What is needed is a faithful transcription of all the data below, pictures excluded.

- [RECORDS SUPPLIED]:
══════════════════════════════

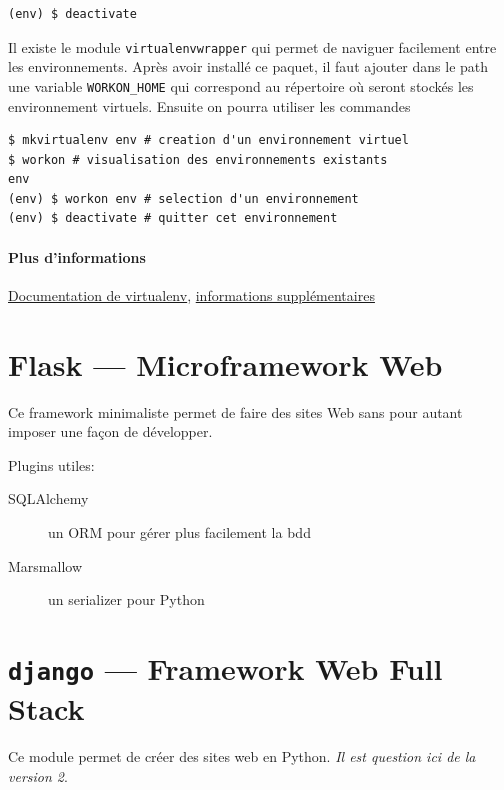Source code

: \documentclass[a4paper, 10pt]{article}
\begin{document}
\begin{verbatim}
(env) $ deactivate
\end{verbatim}

Il existe le module \texttt{virtualenvwrapper} qui permet de naviguer facilement entre les environnements. Après avoir installé ce paquet, il faut ajouter dans le path une variable \texttt{WORKON_HOME} qui correspond au répertoire où seront stockés les environnement virtuels. Ensuite on pourra utiliser les commandes

\begin{verbatim}
$ mkvirtualenv env # creation d'un environnement virtuel
$ workon # visualisation des environnements existants
env
(env) $ workon env # selection d'un environnement
(env) $ deactivate # quitter cet environnement
\end{verbatim}

\paragraph{Plus d'informations} \href{https://virtualenv.pypa.io/en/stable/}{Documentation de virtualenv}, \href{http://sametmax.com/les-environnement-virtuels-python-virtualenv-et-virtualenvwrapper/}{informations supplémentaires}


\section{Flask --- Microframework Web}

Ce framework minimaliste permet de faire des sites Web sans pour autant imposer une façon de développer.

Plugins utiles:
\begin{description}
    \item[SQLAlchemy] un ORM pour gérer plus facilement la bdd
    \item[Marsmallow] un serializer pour Python 
\end{description}


\section[{\footnotesize\texttt{django}} --- Framework Web Full Stack]{{\normalfont\large\bfseries\texttt{django}} --- Framework Web Full Stack}
Ce  module permet de créer des sites web en Python. \emph{Il est question ici de la version 2}.
\end{document}
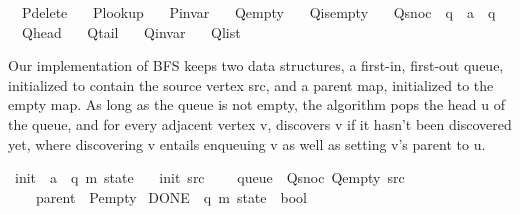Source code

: \begin{isabellebody}
\ \ P{\isacharunderscore}{\kern0pt}delete\ \isanewline
\ \ P{\isacharunderscore}{\kern0pt}lookup\ \isanewline
\ \ P{\isacharunderscore}{\kern0pt}invar\ \isanewline
\ \ Q{\isacharunderscore}{\kern0pt}empty\ \isanewline
\ \ Q{\isacharunderscore}{\kern0pt}is{\isacharunderscore}{\kern0pt}empty\ \isanewline
\ \ Q{\isacharunderscore}{\kern0pt}snoc\ {\isacharcolon}{\kern0pt}{\isacharcolon}{\kern0pt}\ {\isachardoublequoteopen}{\isacharprime}{\kern0pt}q\ {\isasymRightarrow}\ {\isacharprime}{\kern0pt}a\ {\isasymRightarrow}\ {\isacharprime}{\kern0pt}q{\isachardoublequoteclose}\ \isanewline
\ \ Q{\isacharunderscore}{\kern0pt}head\ \isanewline
\ \ Q{\isacharunderscore}{\kern0pt}tail\ \isanewline
\ \ Q{\isacharunderscore}{\kern0pt}invar\ \isanewline
\ \ Q{\isacharunderscore}{\kern0pt}list\isanewline
{}%
\begin{isamarkuptext}%
Our implementation of BFS keeps two data structures, a first-in, first-out queue, initialized to
contain the source vertex src, and a parent map, initialized to the empty map. As long as the queue
is not empty, the algorithm pops the head u of the queue, and for every adjacent vertex v, discovers
v if it hasn't been discovered yet, where discovering v entails enqueuing v as well as setting v's
parent to u.%
\end{isamarkuptext}\isamarkuptrue%
\isamarkupfalse%
\ init\ {\isacharcolon}{\kern0pt}{\isacharcolon}{\kern0pt}\ {\isachardoublequoteopen}{\isacharprime}{\kern0pt}a\ {\isasymRightarrow}\ {\isacharparenleft}{\kern0pt}{\isacharprime}{\kern0pt}q{\isacharcomma}{\kern0pt}\ {\isacharprime}{\kern0pt}m{\isacharparenright}{\kern0pt}\ state{\isachardoublequoteclose}\ \isanewline
\ \ {\isachardoublequoteopen}init\ src\ {\isasymequiv}\isanewline
\ \ \ {\isasymlparr}queue\ {\isacharequal}{\kern0pt}\ Q{\isacharunderscore}{\kern0pt}snoc\ Q{\isacharunderscore}{\kern0pt}empty\ src{\isacharcomma}{\kern0pt}\isanewline
\ \ \ \ parent\ {\isacharequal}{\kern0pt}\ P{\isacharunderscore}{\kern0pt}empty{\isasymrparr}{\isachardoublequoteclose}\isanewline
\isanewline
{}\isamarkupfalse%
\ DONE\ {\isacharcolon}{\kern0pt}{\isacharcolon}{\kern0pt}\ {\isachardoublequoteopen}{\isacharparenleft}{\kern0pt}{\isacharprime}{\kern0pt}q{\isacharcomma}{\kern0pt}\ {\isacharprime}{\kern0pt}m{\isacharparenright}{\kern0pt}\ state\ {\isasymRightarrow}\ bool{\isachardoublequoteclose}\ \isanewline

\end{isabellebody}

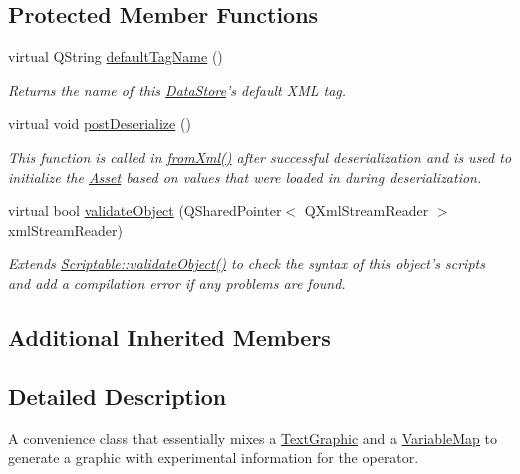 \subsection*{Protected Member Functions}
\begin{DoxyCompactItemize}
\item 
virtual Q\-String \hyperlink{class_picto_1_1_operator_info_graphic_a756efd8ba69d89e91584f98034c7fd12}{default\-Tag\-Name} ()
\begin{DoxyCompactList}\small\item\em Returns the name of this \hyperlink{class_picto_1_1_data_store}{Data\-Store}'s default X\-M\-L tag. \end{DoxyCompactList}\item 
virtual void \hyperlink{class_picto_1_1_operator_info_graphic_a0efe632b6c2aca2ec08c9321d60bd3b9}{post\-Deserialize} ()
\begin{DoxyCompactList}\small\item\em This function is called in \hyperlink{class_picto_1_1_asset_a8bed4da09ecb1c07ce0dab313a9aba67}{from\-Xml()} after successful deserialization and is used to initialize the \hyperlink{class_picto_1_1_asset}{Asset} based on values that were loaded in during deserialization. \end{DoxyCompactList}\item 
\hypertarget{class_picto_1_1_operator_info_graphic_ab297013765d250245728cc1c631006a3}{virtual bool \hyperlink{class_picto_1_1_operator_info_graphic_ab297013765d250245728cc1c631006a3}{validate\-Object} (Q\-Shared\-Pointer$<$ Q\-Xml\-Stream\-Reader $>$ xml\-Stream\-Reader)}\label{class_picto_1_1_operator_info_graphic_ab297013765d250245728cc1c631006a3}

\begin{DoxyCompactList}\small\item\em Extends \hyperlink{class_picto_1_1_scriptable_ab6e2944c43a3b5d418bf7b251594386d}{Scriptable\-::validate\-Object()} to check the syntax of this object's scripts and add a compilation error if any problems are found. \end{DoxyCompactList}\end{DoxyCompactItemize}
\subsection*{Additional Inherited Members}


\subsection{Detailed Description}
A convenience class that essentially mixes a \hyperlink{class_picto_1_1_text_graphic}{Text\-Graphic} and a \hyperlink{class_picto_1_1_variable_map}{Variable\-Map} to generate a graphic with experimental information for the operator.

══════════════════════════════

- [ANSWER AREA]:
Source code

: \documentclass[a4paper, 10pt]{article}
\begin{document}
\begin{verbatim}
(env) $ deactivate
\end{verbatim}

Il existe le module \texttt{virtualenvwrapper} qui permet de naviguer facilement entre les environnements. Après avoir installé ce paquet, il faut ajouter dans le path une variable \texttt{WORKON_HOME} qui correspond au répertoire où seront stockés les environnement virtuels. Ensuite on pourra utiliser les commandes

\begin{verbatim}
$ mkvirtualenv env # creation d'un environnement virtuel
$ workon # visualisation des environnements existants
env
(env) $ workon env # selection d'un environnement
(env) $ deactivate # quitter cet environnement
\end{verbatim}

\paragraph{Plus d'informations} \href{https://virtualenv.pypa.io/en/stable/}{Documentation de virtualenv}, \href{http://sametmax.com/les-environnement-virtuels-python-virtualenv-et-virtualenvwrapper/}{informations supplémentaires}


\section{Flask --- Microframework Web}

Ce framework minimaliste permet de faire des sites Web sans pour autant imposer une façon de développer.

Plugins utiles:
\begin{description}
    \item[SQLAlchemy] un ORM pour gérer plus facilement la bdd
    \item[Marsmallow] un serializer pour Python 
\end{description}


\section[{\footnotesize\texttt{django}} --- Framework Web Full Stack]{{\normalfont\large\bfseries\texttt{django}} --- Framework Web Full Stack}
Ce  module permet de créer des sites web en Python. \emph{Il est question ici de la version 2}.
\end{document}
Source code

: \begin{isabellebody}
\ \ P{\isacharunderscore}{\kern0pt}delete\ \isanewline
\ \ P{\isacharunderscore}{\kern0pt}lookup\ \isanewline
\ \ P{\isacharunderscore}{\kern0pt}invar\ \isanewline
\ \ Q{\isacharunderscore}{\kern0pt}empty\ \isanewline
\ \ Q{\isacharunderscore}{\kern0pt}is{\isacharunderscore}{\kern0pt}empty\ \isanewline
\ \ Q{\isacharunderscore}{\kern0pt}snoc\ {\isacharcolon}{\kern0pt}{\isacharcolon}{\kern0pt}\ {\isachardoublequoteopen}{\isacharprime}{\kern0pt}q\ {\isasymRightarrow}\ {\isacharprime}{\kern0pt}a\ {\isasymRightarrow}\ {\isacharprime}{\kern0pt}q{\isachardoublequoteclose}\ \isanewline
\ \ Q{\isacharunderscore}{\kern0pt}head\ \isanewline
\ \ Q{\isacharunderscore}{\kern0pt}tail\ \isanewline
\ \ Q{\isacharunderscore}{\kern0pt}invar\ \isanewline
\ \ Q{\isacharunderscore}{\kern0pt}list\isanewline
{}%
\begin{isamarkuptext}%
Our implementation of BFS keeps two data structures, a first-in, first-out queue, initialized to
contain the source vertex src, and a parent map, initialized to the empty map. As long as the queue
is not empty, the algorithm pops the head u of the queue, and for every adjacent vertex v, discovers
v if it hasn't been discovered yet, where discovering v entails enqueuing v as well as setting v's
parent to u.%
\end{isamarkuptext}\isamarkuptrue%
\isamarkupfalse%
\ init\ {\isacharcolon}{\kern0pt}{\isacharcolon}{\kern0pt}\ {\isachardoublequoteopen}{\isacharprime}{\kern0pt}a\ {\isasymRightarrow}\ {\isacharparenleft}{\kern0pt}{\isacharprime}{\kern0pt}q{\isacharcomma}{\kern0pt}\ {\isacharprime}{\kern0pt}m{\isacharparenright}{\kern0pt}\ state{\isachardoublequoteclose}\ \isanewline
\ \ {\isachardoublequoteopen}init\ src\ {\isasymequiv}\isanewline
\ \ \ {\isasymlparr}queue\ {\isacharequal}{\kern0pt}\ Q{\isacharunderscore}{\kern0pt}snoc\ Q{\isacharunderscore}{\kern0pt}empty\ src{\isacharcomma}{\kern0pt}\isanewline
\ \ \ \ parent\ {\isacharequal}{\kern0pt}\ P{\isacharunderscore}{\kern0pt}empty{\isasymrparr}{\isachardoublequoteclose}\isanewline
\isanewline
{}\isamarkupfalse%
\ DONE\ {\isacharcolon}{\kern0pt}{\isacharcolon}{\kern0pt}\ {\isachardoublequoteopen}{\isacharparenleft}{\kern0pt}{\isacharprime}{\kern0pt}q{\isacharcomma}{\kern0pt}\ {\isacharprime}{\kern0pt}m{\isacharparenright}{\kern0pt}\ state\ {\isasymRightarrow}\ bool{\isachardoublequoteclose}\ \isanewline

\end{isabellebody}

 \subsection*{Protected Member Functions}
\begin{DoxyCompactItemize}
\item 
virtual Q\-String \hyperlink{class_picto_1_1_operator_info_graphic_a756efd8ba69d89e91584f98034c7fd12}{default\-Tag\-Name} ()
\begin{DoxyCompactList}\small\item\em Returns the name of this \hyperlink{class_picto_1_1_data_store}{Data\-Store}'s default X\-M\-L tag. \end{DoxyCompactList}\item 
virtual void \hyperlink{class_picto_1_1_operator_info_graphic_a0efe632b6c2aca2ec08c9321d60bd3b9}{post\-Deserialize} ()
\begin{DoxyCompactList}\small\item\em This function is called in \hyperlink{class_picto_1_1_asset_a8bed4da09ecb1c07ce0dab313a9aba67}{from\-Xml()} after successful deserialization and is used to initialize the \hyperlink{class_picto_1_1_asset}{Asset} based on values that were loaded in during deserialization. \end{DoxyCompactList}\item 
\hypertarget{class_picto_1_1_operator_info_graphic_ab297013765d250245728cc1c631006a3}{virtual bool \hyperlink{class_picto_1_1_operator_info_graphic_ab297013765d250245728cc1c631006a3}{validate\-Object} (Q\-Shared\-Pointer$<$ Q\-Xml\-Stream\-Reader $>$ xml\-Stream\-Reader)}\label{class_picto_1_1_operator_info_graphic_ab297013765d250245728cc1c631006a3}

\begin{DoxyCompactList}\small\item\em Extends \hyperlink{class_picto_1_1_scriptable_ab6e2944c43a3b5d418bf7b251594386d}{Scriptable\-::validate\-Object()} to check the syntax of this object's scripts and add a compilation error if any problems are found. \end{DoxyCompactList}\end{DoxyCompactItemize}
\subsection*{Additional Inherited Members}


\subsection{Detailed Description}
A convenience class that essentially mixes a \hyperlink{class_picto_1_1_text_graphic}{Text\-Graphic} and a \hyperlink{class_picto_1_1_variable_map}{Variable\-Map} to generate a graphic with experimental information for the operator.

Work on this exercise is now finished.